There's an old joke about the drunk who's hunting for his lost keys under the lamppost, not because he thinks they're there, but because the light is good. Well, that's what the feds and state governments are doing to try to quell the epidemic of opioid addiction and overdoses.
The problem is quite real, but legislators and regulators are making incorrect assumptions and adopting flawed strategies. And then, there are some flawed clinical studies and statements by the U.S. surgeon general that conspire to create misunderstanding of the landscape.
For a start, the problem isn't currently prescribed opioids, such as fentanyl, morphine, oxycodone, and hydrocodone. A study published earlier this year in the New England Journal of Medicine found that from 2012 to 2017, a time when the overdose death rate was markedly accelerating, the rate of opioid prescriptions in patients who had not previously used opioids fell 54%, a decline driven by a decreasing number of prescribers.

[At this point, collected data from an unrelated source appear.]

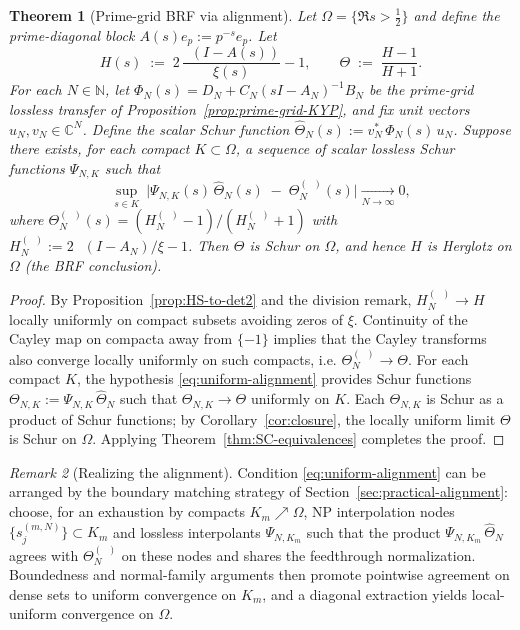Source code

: \documentclass[11pt]{article}
\newtheorem{theorem}{Theorem}
\theoremstyle{definition}
\theoremstyle{remark}
\newtheorem{remark}[theorem]{Remark}
\newcommand{\C}{\mathbb{C}}
\newcommand{\N}{\mathbb{N}}
\DeclareMathOperator{\dettwo}{det_2}
\begin{document}
\begin{theorem}[Prime-grid BRF via alignment]\label{thm:prime-grid-BRF}
Let \(\Omega=\{\Re s>\tfrac12\}\) and define the prime-diagonal block \(A(s)e_p:=p^{-s}e_p\). Let
\[
 H(s)\;:=\;2\,\frac{\dettwo(I-A(s))}{\xi(s)}-1,\qquad \Theta\;:=\;\frac{H-1}{H+1}.
\]
For each \(N\in\N\), let \(\Phi_N(s)=D_N+C_N(sI-A_N)^{-1}B_N\) be the prime-grid lossless transfer of Proposition~\ref{prop:prime-grid-KYP}, and fix unit vectors \(u_N,v_N\in\C^N\). Define the scalar Schur function \(\widehat\Theta_N(s):=v_N^*\,\Phi_N(s)\,u_N\). Suppose there exists, for each compact \(K\subset\Omega\), a sequence of scalar lossless Schur functions \(\Psi_{N,K}\) such that
\begin{equation}\label{eq:uniform-alignment}
 \sup_{s\in K}\ \big|\Psi_{N,K}(s)\,\widehat\Theta_N(s)\; -\; \Theta_N^{(\dettwo)}(s)\big|\xrightarrow[N\to\infty]{}0,
\end{equation}
where \(\Theta_N^{(\dettwo)}(s)=(H_N^{(\dettwo)}-1)/(H_N^{(\dettwo)}+1)\) with \(H_N^{(\dettwo)}:=2\,\dettwo(I-A_N)/\xi-1\). Then \(\Theta\) is Schur on \(\Omega\), and hence \(H\) is Herglotz on \(\Omega\) (the BRF conclusion).
\end{theorem}
\begin{proof}
By Proposition~\ref{prop:HS-to-det2} and the division remark, \(H_N^{(\dettwo)}\to H\) locally uniformly on compact subsets avoiding zeros of \(\xi\). Continuity of the Cayley map on compacta away from \(\{-1\}\) implies that the Cayley transforms also converge locally uniformly on such compacts, i.e. \(\Theta_N^{(\dettwo)}\to\Theta\). For each compact \(K\), the hypothesis \eqref{eq:uniform-alignment} provides Schur functions \(\Theta_{N,K}:=\Psi_{N,K}\,\widehat\Theta_N\) such that \(\Theta_{N,K}\to\Theta\) uniformly on \(K\). Each \(\Theta_{N,K}\) is Schur as a product of Schur functions; by Corollary~\ref{cor:closure}, the locally uniform limit \(\Theta\) is Schur on \(\Omega\). Applying Theorem~\ref{thm:SC-equivalences} completes the proof.
\end{proof}
\begin{remark}[Realizing the alignment]
Condition \eqref{eq:uniform-alignment} can be arranged by the boundary matching strategy of Section~\ref{sec:practical-alignment}: choose, for an exhaustion by compacts \(K_m\nearrow\Omega\), NP interpolation nodes \(\{s_{j}^{(m,N)}\}\subset K_m\) and lossless interpolants \(\Psi_{N,K_m}\) such that the product \(\Psi_{N,K_m}\,\widehat\Theta_N\) agrees with \(\Theta_N^{(\dettwo)}\) on these nodes and shares the feedthrough normalization. Boundedness and normal-family arguments then promote pointwise agreement on dense sets to uniform convergence on \(K_m\), and a diagonal extraction yields local-uniform convergence on \(\Omega\).
\end{remark}
\iffalse %
\end{document}
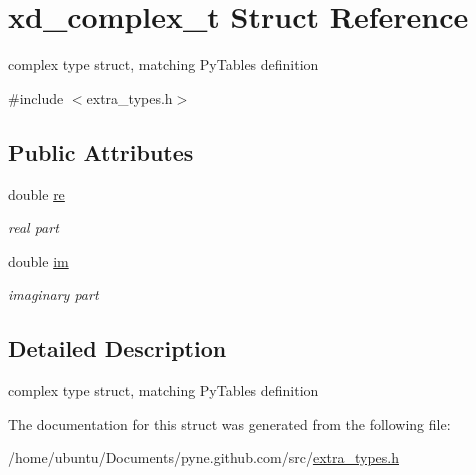 \hypertarget{structxd__complex__t}{}\section{xd\+\_\+complex\+\_\+t Struct Reference}
\label{structxd__complex__t}


complex type struct, matching Py\+Tables definition  




{\ttfamily \#include $<$extra\+\_\+types.\+h$>$}

\subsection*{Public Attributes}
\begin{DoxyCompactItemize}
\item 
double \hyperlink{structxd__complex__t_afbbb6ed1fe3b729258421cb3eaa8c4d8}{re}\hypertarget{structxd__complex__t_afbbb6ed1fe3b729258421cb3eaa8c4d8}{}\label{structxd__complex__t_afbbb6ed1fe3b729258421cb3eaa8c4d8}

\begin{DoxyCompactList}\small\item\em real part \end{DoxyCompactList}\item 
double \hyperlink{structxd__complex__t_afb1d09ccfa0e10044572c8a7bf4806f2}{im}\hypertarget{structxd__complex__t_afb1d09ccfa0e10044572c8a7bf4806f2}{}\label{structxd__complex__t_afb1d09ccfa0e10044572c8a7bf4806f2}

\begin{DoxyCompactList}\small\item\em imaginary part \end{DoxyCompactList}\end{DoxyCompactItemize}


\subsection{Detailed Description}
complex type struct, matching Py\+Tables definition 

The documentation for this struct was generated from the following file\+:\begin{DoxyCompactItemize}
\item 
/home/ubuntu/\+Documents/pyne.\+github.\+com/src/\hyperlink{extra__types_8h}{extra\+\_\+types.\+h}\end{DoxyCompactItemize}
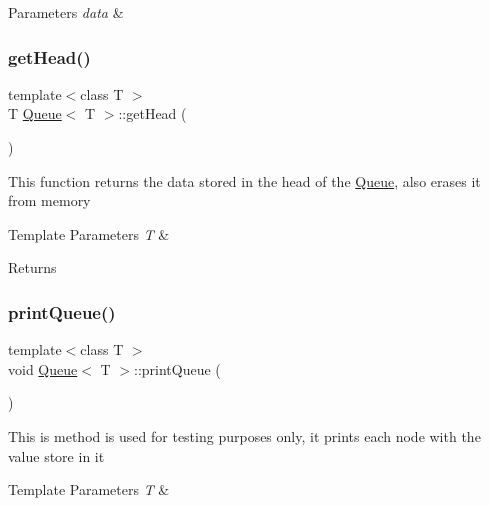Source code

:\begin{DoxyParams}{Parameters}
{\em data} & \\
\hline
\end{DoxyParams}
\mbox{\label{class_queue_ab5e1528ddf791c4b1e72082b2fedb540}} 
\subsubsection{\texorpdfstring{getHead()}{getHead()}}
{\footnotesize\ttfamily template$<$class T $>$ \\
T \mbox{\hyperlink{class_queue}{Queue}}$<$ T $>$\+::get\+Head (\begin{DoxyParamCaption}{ }\end{DoxyParamCaption})}

This function returns the data stored in the head of the \mbox{\hyperlink{class_queue}{Queue}}, also erases it from memory 
\begin{DoxyTemplParams}{Template Parameters}
{\em T} & \\
\hline
\end{DoxyTemplParams}
\begin{DoxyReturn}{Returns}

\end{DoxyReturn}
\mbox{\label{class_queue_adb7623e0e38d05b7de1bf6f812a26c3f}} 
\subsubsection{\texorpdfstring{printQueue()}{printQueue()}}
{\footnotesize\ttfamily template$<$class T $>$ \\
void \mbox{\hyperlink{class_queue}{Queue}}$<$ T $>$\+::print\+Queue (\begin{DoxyParamCaption}{ }\end{DoxyParamCaption})}

This is method is used for testing purposes only, it prints each node with the value store in it 
\begin{DoxyTemplParams}{Template Parameters}
{\em T} & \\
\hline
\end{DoxyTemplParams}
\mbox{\label{class_queue_a30ecd50a120ac43c94a85629d172f560}}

More evidence was provided by a February article in the journal JAMA, which concluded that "under current conditions, the opioid overdose crisis is expected to worsen — with the annual number of opioid overdose deaths projected to reach nearly 82,000 by 2025, resulting in approximately 700,000 deaths from 2016 to 2025." But here's the rub: In the predictive model, preventing prescription opioid misuse alone would have only a modest effect — a few percent — on lowering overall opioid overdose deaths in the near future.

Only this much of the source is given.